Segment Start: PROVIDED RECORDS

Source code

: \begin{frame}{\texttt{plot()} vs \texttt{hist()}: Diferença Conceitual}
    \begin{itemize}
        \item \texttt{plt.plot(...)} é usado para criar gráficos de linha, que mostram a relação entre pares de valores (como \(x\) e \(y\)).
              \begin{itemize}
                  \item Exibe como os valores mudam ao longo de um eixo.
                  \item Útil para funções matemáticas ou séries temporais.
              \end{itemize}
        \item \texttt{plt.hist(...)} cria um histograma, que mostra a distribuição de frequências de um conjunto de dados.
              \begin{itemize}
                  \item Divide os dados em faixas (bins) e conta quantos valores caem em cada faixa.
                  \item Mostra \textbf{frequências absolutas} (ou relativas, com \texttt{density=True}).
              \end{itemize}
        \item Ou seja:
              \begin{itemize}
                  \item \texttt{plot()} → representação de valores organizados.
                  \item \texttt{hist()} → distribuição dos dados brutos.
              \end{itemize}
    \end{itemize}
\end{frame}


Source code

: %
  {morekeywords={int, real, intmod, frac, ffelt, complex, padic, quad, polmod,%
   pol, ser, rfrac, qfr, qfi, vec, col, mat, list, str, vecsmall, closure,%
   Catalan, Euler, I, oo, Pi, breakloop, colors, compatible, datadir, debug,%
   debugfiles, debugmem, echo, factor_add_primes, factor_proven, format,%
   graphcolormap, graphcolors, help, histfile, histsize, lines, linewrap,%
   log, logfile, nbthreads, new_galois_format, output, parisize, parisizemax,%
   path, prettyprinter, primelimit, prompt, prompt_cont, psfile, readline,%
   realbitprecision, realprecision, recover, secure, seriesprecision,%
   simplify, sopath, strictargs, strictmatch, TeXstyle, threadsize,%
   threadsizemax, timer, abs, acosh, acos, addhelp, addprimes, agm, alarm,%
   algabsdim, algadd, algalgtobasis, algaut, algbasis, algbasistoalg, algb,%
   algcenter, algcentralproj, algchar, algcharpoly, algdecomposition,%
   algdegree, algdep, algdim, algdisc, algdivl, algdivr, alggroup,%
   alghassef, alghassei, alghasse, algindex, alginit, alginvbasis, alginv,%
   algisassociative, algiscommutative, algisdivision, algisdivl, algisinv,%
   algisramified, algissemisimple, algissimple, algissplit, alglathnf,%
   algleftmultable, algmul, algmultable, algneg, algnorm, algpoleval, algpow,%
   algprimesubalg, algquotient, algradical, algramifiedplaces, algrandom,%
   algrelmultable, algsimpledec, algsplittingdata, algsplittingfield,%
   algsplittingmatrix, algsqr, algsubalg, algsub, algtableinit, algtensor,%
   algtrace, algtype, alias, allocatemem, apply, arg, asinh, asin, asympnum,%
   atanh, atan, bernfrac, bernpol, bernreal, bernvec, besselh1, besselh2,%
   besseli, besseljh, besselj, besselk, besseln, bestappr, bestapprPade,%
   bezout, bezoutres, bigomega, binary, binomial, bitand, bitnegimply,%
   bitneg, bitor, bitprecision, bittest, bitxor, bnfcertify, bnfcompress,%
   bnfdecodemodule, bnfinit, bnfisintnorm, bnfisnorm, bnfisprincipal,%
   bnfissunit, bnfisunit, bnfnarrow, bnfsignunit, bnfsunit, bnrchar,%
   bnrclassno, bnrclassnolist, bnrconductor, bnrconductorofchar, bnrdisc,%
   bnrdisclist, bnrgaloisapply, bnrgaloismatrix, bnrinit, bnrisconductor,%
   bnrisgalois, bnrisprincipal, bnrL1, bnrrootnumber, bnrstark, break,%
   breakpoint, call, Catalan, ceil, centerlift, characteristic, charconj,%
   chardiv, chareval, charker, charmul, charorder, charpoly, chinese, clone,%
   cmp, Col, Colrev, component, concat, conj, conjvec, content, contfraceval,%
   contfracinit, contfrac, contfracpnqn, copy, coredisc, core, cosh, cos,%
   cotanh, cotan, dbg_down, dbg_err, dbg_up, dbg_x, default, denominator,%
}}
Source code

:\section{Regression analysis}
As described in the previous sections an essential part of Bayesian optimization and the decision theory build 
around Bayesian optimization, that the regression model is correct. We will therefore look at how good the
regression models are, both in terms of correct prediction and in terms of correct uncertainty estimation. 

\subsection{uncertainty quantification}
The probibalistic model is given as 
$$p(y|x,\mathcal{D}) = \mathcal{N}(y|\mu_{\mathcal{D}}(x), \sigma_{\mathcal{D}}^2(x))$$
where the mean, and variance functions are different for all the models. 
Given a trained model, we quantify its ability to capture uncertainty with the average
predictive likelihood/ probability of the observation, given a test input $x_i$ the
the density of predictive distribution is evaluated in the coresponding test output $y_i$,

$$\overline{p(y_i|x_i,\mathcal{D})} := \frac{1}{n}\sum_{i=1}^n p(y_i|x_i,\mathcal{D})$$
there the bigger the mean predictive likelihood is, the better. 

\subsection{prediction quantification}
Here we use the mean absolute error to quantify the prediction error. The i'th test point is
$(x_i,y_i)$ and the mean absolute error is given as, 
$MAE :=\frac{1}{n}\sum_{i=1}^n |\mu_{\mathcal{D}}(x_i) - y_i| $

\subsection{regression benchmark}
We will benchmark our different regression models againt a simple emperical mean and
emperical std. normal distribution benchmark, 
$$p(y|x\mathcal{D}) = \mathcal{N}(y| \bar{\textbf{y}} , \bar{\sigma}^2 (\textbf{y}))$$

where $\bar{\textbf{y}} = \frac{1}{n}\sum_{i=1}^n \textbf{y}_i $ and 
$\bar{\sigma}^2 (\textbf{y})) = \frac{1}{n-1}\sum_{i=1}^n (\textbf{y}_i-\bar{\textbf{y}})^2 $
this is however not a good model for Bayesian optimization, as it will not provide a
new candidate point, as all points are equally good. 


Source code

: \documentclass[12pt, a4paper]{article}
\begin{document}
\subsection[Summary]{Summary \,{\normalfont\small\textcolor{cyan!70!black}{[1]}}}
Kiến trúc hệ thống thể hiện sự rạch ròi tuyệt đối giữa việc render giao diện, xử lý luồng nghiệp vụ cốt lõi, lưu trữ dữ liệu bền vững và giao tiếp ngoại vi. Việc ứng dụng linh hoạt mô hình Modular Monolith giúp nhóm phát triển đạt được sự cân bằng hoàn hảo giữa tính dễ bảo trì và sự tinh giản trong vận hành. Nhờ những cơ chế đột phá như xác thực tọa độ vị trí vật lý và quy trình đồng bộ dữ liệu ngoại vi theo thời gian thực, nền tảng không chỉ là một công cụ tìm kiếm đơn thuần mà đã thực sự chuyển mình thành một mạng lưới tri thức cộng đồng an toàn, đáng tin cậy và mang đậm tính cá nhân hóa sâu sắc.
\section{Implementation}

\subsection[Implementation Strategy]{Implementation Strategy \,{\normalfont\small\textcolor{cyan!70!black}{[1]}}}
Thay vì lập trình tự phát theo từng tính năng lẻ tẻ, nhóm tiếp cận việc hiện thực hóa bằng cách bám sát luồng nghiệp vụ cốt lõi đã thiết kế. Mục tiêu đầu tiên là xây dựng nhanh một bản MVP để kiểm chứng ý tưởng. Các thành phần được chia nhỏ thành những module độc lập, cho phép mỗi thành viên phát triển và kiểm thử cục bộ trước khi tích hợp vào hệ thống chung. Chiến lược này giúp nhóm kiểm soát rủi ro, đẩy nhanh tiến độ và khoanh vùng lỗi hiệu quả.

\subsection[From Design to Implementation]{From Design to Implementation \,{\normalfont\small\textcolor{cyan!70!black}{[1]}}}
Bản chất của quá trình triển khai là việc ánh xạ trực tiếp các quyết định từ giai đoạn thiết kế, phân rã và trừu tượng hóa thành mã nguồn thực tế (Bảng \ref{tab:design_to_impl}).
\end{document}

Segment End: PROVIDED RECORDS

WORK ORDER: Go through the records above and set each one down exactly, please.

SOLUTION TO THIS EXERCISE:
Source code

: \begin{frame}{\texttt{plot()} vs \texttt{hist()}: Diferença Conceitual}
    \begin{itemize}
        \item \texttt{plt.plot(...)} é usado para criar gráficos de linha, que mostram a relação entre pares de valores (como \(x\) e \(y\)).
              \begin{itemize}
                  \item Exibe como os valores mudam ao longo de um eixo.
                  \item Útil para funções matemáticas ou séries temporais.
              \end{itemize}
        \item \texttt{plt.hist(...)} cria um histograma, que mostra a distribuição de frequências de um conjunto de dados.
              \begin{itemize}
                  \item Divide os dados em faixas (bins) e conta quantos valores caem em cada faixa.
                  \item Mostra \textbf{frequências absolutas} (ou relativas, com \texttt{density=True}).
              \end{itemize}
        \item Ou seja:
              \begin{itemize}
                  \item \texttt{plot()} → representação de valores organizados.
                  \item \texttt{hist()} → distribuição dos dados brutos.
              \end{itemize}
    \end{itemize}
\end{frame}


Source code

: %
  {morekeywords={int, real, intmod, frac, ffelt, complex, padic, quad, polmod,%
   pol, ser, rfrac, qfr, qfi, vec, col, mat, list, str, vecsmall, closure,%
   Catalan, Euler, I, oo, Pi, breakloop, colors, compatible, datadir, debug,%
   debugfiles, debugmem, echo, factor_add_primes, factor_proven, format,%
   graphcolormap, graphcolors, help, histfile, histsize, lines, linewrap,%
   log, logfile, nbthreads, new_galois_format, output, parisize, parisizemax,%
   path, prettyprinter, primelimit, prompt, prompt_cont, psfile, readline,%
   realbitprecision, realprecision, recover, secure, seriesprecision,%
   simplify, sopath, strictargs, strictmatch, TeXstyle, threadsize,%
   threadsizemax, timer, abs, acosh, acos, addhelp, addprimes, agm, alarm,%
   algabsdim, algadd, algalgtobasis, algaut, algbasis, algbasistoalg, algb,%
   algcenter, algcentralproj, algchar, algcharpoly, algdecomposition,%
   algdegree, algdep, algdim, algdisc, algdivl, algdivr, alggroup,%
   alghassef, alghassei, alghasse, algindex, alginit, alginvbasis, alginv,%
   algisassociative, algiscommutative, algisdivision, algisdivl, algisinv,%
   algisramified, algissemisimple, algissimple, algissplit, alglathnf,%
   algleftmultable, algmul, algmultable, algneg, algnorm, algpoleval, algpow,%
   algprimesubalg, algquotient, algradical, algramifiedplaces, algrandom,%
   algrelmultable, algsimpledec, algsplittingdata, algsplittingfield,%
   algsplittingmatrix, algsqr, algsubalg, algsub, algtableinit, algtensor,%
   algtrace, algtype, alias, allocatemem, apply, arg, asinh, asin, asympnum,%
   atanh, atan, bernfrac, bernpol, bernreal, bernvec, besselh1, besselh2,%
   besseli, besseljh, besselj, besselk, besseln, bestappr, bestapprPade,%
   bezout, bezoutres, bigomega, binary, binomial, bitand, bitnegimply,%
   bitneg, bitor, bitprecision, bittest, bitxor, bnfcertify, bnfcompress,%
   bnfdecodemodule, bnfinit, bnfisintnorm, bnfisnorm, bnfisprincipal,%
   bnfissunit, bnfisunit, bnfnarrow, bnfsignunit, bnfsunit, bnrchar,%
   bnrclassno, bnrclassnolist, bnrconductor, bnrconductorofchar, bnrdisc,%
   bnrdisclist, bnrgaloisapply, bnrgaloismatrix, bnrinit, bnrisconductor,%
   bnrisgalois, bnrisprincipal, bnrL1, bnrrootnumber, bnrstark, break,%
   breakpoint, call, Catalan, ceil, centerlift, characteristic, charconj,%
   chardiv, chareval, charker, charmul, charorder, charpoly, chinese, clone,%
   cmp, Col, Colrev, component, concat, conj, conjvec, content, contfraceval,%
   contfracinit, contfrac, contfracpnqn, copy, coredisc, core, cosh, cos,%
   cotanh, cotan, dbg_down, dbg_err, dbg_up, dbg_x, default, denominator,%
}}
Source code

:\section{Regression analysis}
As described in the previous sections an essential part of Bayesian optimization and the decision theory build 
around Bayesian optimization, that the regression model is correct. We will therefore look at how good the
regression models are, both in terms of correct prediction and in terms of correct uncertainty estimation. 

\subsection{uncertainty quantification}
The probibalistic model is given as 
$$p(y|x,\mathcal{D}) = \mathcal{N}(y|\mu_{\mathcal{D}}(x), \sigma_{\mathcal{D}}^2(x))$$
where the mean, and variance functions are different for all the models. 
Given a trained model, we quantify its ability to capture uncertainty with the average
predictive likelihood/ probability of the observation, given a test input $x_i$ the
the density of predictive distribution is evaluated in the coresponding test output $y_i$,

$$\overline{p(y_i|x_i,\mathcal{D})} := \frac{1}{n}\sum_{i=1}^n p(y_i|x_i,\mathcal{D})$$
there the bigger the mean predictive likelihood is, the better. 

\subsection{prediction quantification}
Here we use the mean absolute error to quantify the prediction error. The i'th test point is
$(x_i,y_i)$ and the mean absolute error is given as, 
$MAE :=\frac{1}{n}\sum_{i=1}^n |\mu_{\mathcal{D}}(x_i) - y_i| $

\subsection{regression benchmark}
We will benchmark our different regression models againt a simple emperical mean and
emperical std. normal distribution benchmark, 
$$p(y|x\mathcal{D}) = \mathcal{N}(y| \bar{\textbf{y}} , \bar{\sigma}^2 (\textbf{y}))$$

where $\bar{\textbf{y}} = \frac{1}{n}\sum_{i=1}^n \textbf{y}_i $ and 
$\bar{\sigma}^2 (\textbf{y})) = \frac{1}{n-1}\sum_{i=1}^n (\textbf{y}_i-\bar{\textbf{y}})^2 $
this is however not a good model for Bayesian optimization, as it will not provide a
new candidate point, as all points are equally good. 


Source code

: \documentclass[12pt, a4paper]{article}
\begin{document}
\subsection[Summary]{Summary \,{\normalfont\small\textcolor{cyan!70!black}{[1]}}}
Kiến trúc hệ thống thể hiện sự rạch ròi tuyệt đối giữa việc render giao diện, xử lý luồng nghiệp vụ cốt lõi, lưu trữ dữ liệu bền vững và giao tiếp ngoại vi. Việc ứng dụng linh hoạt mô hình Modular Monolith giúp nhóm phát triển đạt được sự cân bằng hoàn hảo giữa tính dễ bảo trì và sự tinh giản trong vận hành. Nhờ những cơ chế đột phá như xác thực tọa độ vị trí vật lý và quy trình đồng bộ dữ liệu ngoại vi theo thời gian thực, nền tảng không chỉ là một công cụ tìm kiếm đơn thuần mà đã thực sự chuyển mình thành một mạng lưới tri thức cộng đồng an toàn, đáng tin cậy và mang đậm tính cá nhân hóa sâu sắc.
\section{Implementation}

\subsection[Implementation Strategy]{Implementation Strategy \,{\normalfont\small\textcolor{cyan!70!black}{[1]}}}
Thay vì lập trình tự phát theo từng tính năng lẻ tẻ, nhóm tiếp cận việc hiện thực hóa bằng cách bám sát luồng nghiệp vụ cốt lõi đã thiết kế. Mục tiêu đầu tiên là xây dựng nhanh một bản MVP để kiểm chứng ý tưởng. Các thành phần được chia nhỏ thành những module độc lập, cho phép mỗi thành viên phát triển và kiểm thử cục bộ trước khi tích hợp vào hệ thống chung. Chiến lược này giúp nhóm kiểm soát rủi ro, đẩy nhanh tiến độ và khoanh vùng lỗi hiệu quả.

\subsection[From Design to Implementation]{From Design to Implementation \,{\normalfont\small\textcolor{cyan!70!black}{[1]}}}
Bản chất của quá trình triển khai là việc ánh xạ trực tiếp các quyết định từ giai đoạn thiết kế, phân rã và trừu tượng hóa thành mã nguồn thực tế (Bảng \ref{tab:design_to_impl}).
\end{document}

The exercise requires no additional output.